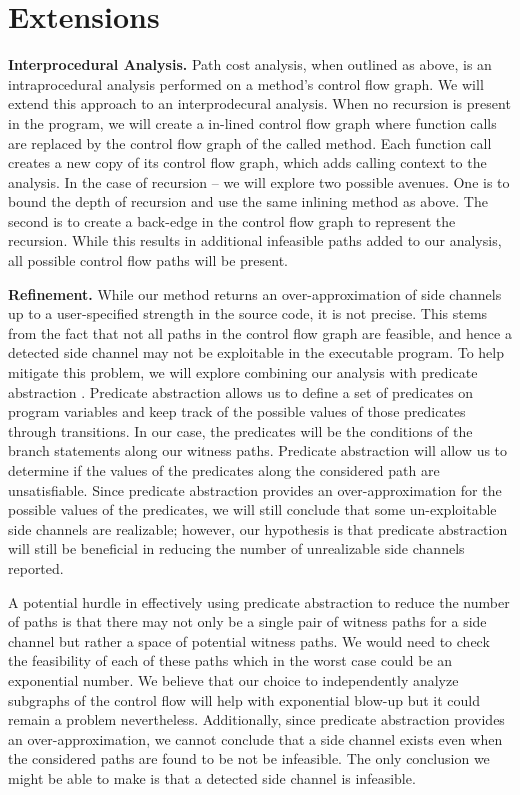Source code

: \section{Extensions}
\textbf{Interprocedural Analysis.} Path cost analysis, when outlined as above, is an intraprocedural analysis performed on a method's control flow graph. We will extend this approach to an interprodecural analysis. When no recursion is present in the program, we will create a in-lined control flow graph where function calls are replaced by the control flow graph of the called method. Each function call creates a new copy of its control flow graph, which adds calling context to the analysis. In the case of recursion -- we will explore two possible avenues. One is to bound the depth of recursion and use the same inlining method as above. The second is to create a back-edge in the control flow graph to represent the recursion. While this results in additional infeasible paths added to our analysis, all possible control flow paths will be present. 

\textbf{Refinement.} While our method returns an over-approximation of side channels up to a user-specified strength in the source code, it is not precise. This stems from the fact that not all paths in the control flow graph are feasible, and hence a detected side channel may not be exploitable in the executable program. To help mitigate this problem, we will explore combining our analysis with predicate abstraction \cite{predicate}. Predicate abstraction allows us to define a set of predicates on program variables and keep track of the possible values of those predicates through transitions. In our case, the predicates will be the conditions of the branch statements along our witness paths. Predicate abstraction will allow us to determine if the values of the predicates along the considered path are unsatisfiable. Since predicate abstraction provides an over-approximation for the possible values of the predicates, we will still conclude that some un-exploitable side channels are realizable; however, our hypothesis is that predicate abstraction will still be beneficial in reducing the number of unrealizable side channels reported. 

A potential hurdle in effectively using predicate abstraction to reduce the number of paths is that there may not only be a single pair of witness paths for a side channel but rather a space of potential witness paths. We would need to check the feasibility of each of these paths which in the worst case could be an exponential number. We believe that our choice to independently analyze subgraphs of the control flow will help with exponential blow-up but it could remain a problem nevertheless. Additionally, since predicate abstraction provides an over-approximation, we cannot conclude that a side channel exists even when the considered paths are found to be not be infeasible. The only conclusion we might be able to make is that a detected side channel is infeasible.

____________

DIRECTIONS FOR THIS TASK: Your task is to set down every entry exactly, leaving out any picture it contains.

ANSWER BOX:
Source code

: \section{Extensions}
\textbf{Interprocedural Analysis.} Path cost analysis, when outlined as above, is an intraprocedural analysis performed on a method's control flow graph. We will extend this approach to an interprodecural analysis. When no recursion is present in the program, we will create a in-lined control flow graph where function calls are replaced by the control flow graph of the called method. Each function call creates a new copy of its control flow graph, which adds calling context to the analysis. In the case of recursion -- we will explore two possible avenues. One is to bound the depth of recursion and use the same inlining method as above. The second is to create a back-edge in the control flow graph to represent the recursion. While this results in additional infeasible paths added to our analysis, all possible control flow paths will be present. 

\textbf{Refinement.} While our method returns an over-approximation of side channels up to a user-specified strength in the source code, it is not precise. This stems from the fact that not all paths in the control flow graph are feasible, and hence a detected side channel may not be exploitable in the executable program. To help mitigate this problem, we will explore combining our analysis with predicate abstraction \cite{predicate}. Predicate abstraction allows us to define a set of predicates on program variables and keep track of the possible values of those predicates through transitions. In our case, the predicates will be the conditions of the branch statements along our witness paths. Predicate abstraction will allow us to determine if the values of the predicates along the considered path are unsatisfiable. Since predicate abstraction provides an over-approximation for the possible values of the predicates, we will still conclude that some un-exploitable side channels are realizable; however, our hypothesis is that predicate abstraction will still be beneficial in reducing the number of unrealizable side channels reported. 

A potential hurdle in effectively using predicate abstraction to reduce the number of paths is that there may not only be a single pair of witness paths for a side channel but rather a space of potential witness paths. We would need to check the feasibility of each of these paths which in the worst case could be an exponential number. We believe that our choice to independently analyze subgraphs of the control flow will help with exponential blow-up but it could remain a problem nevertheless. Additionally, since predicate abstraction provides an over-approximation, we cannot conclude that a side channel exists even when the considered paths are found to be not be infeasible. The only conclusion we might be able to make is that a detected side channel is infeasible.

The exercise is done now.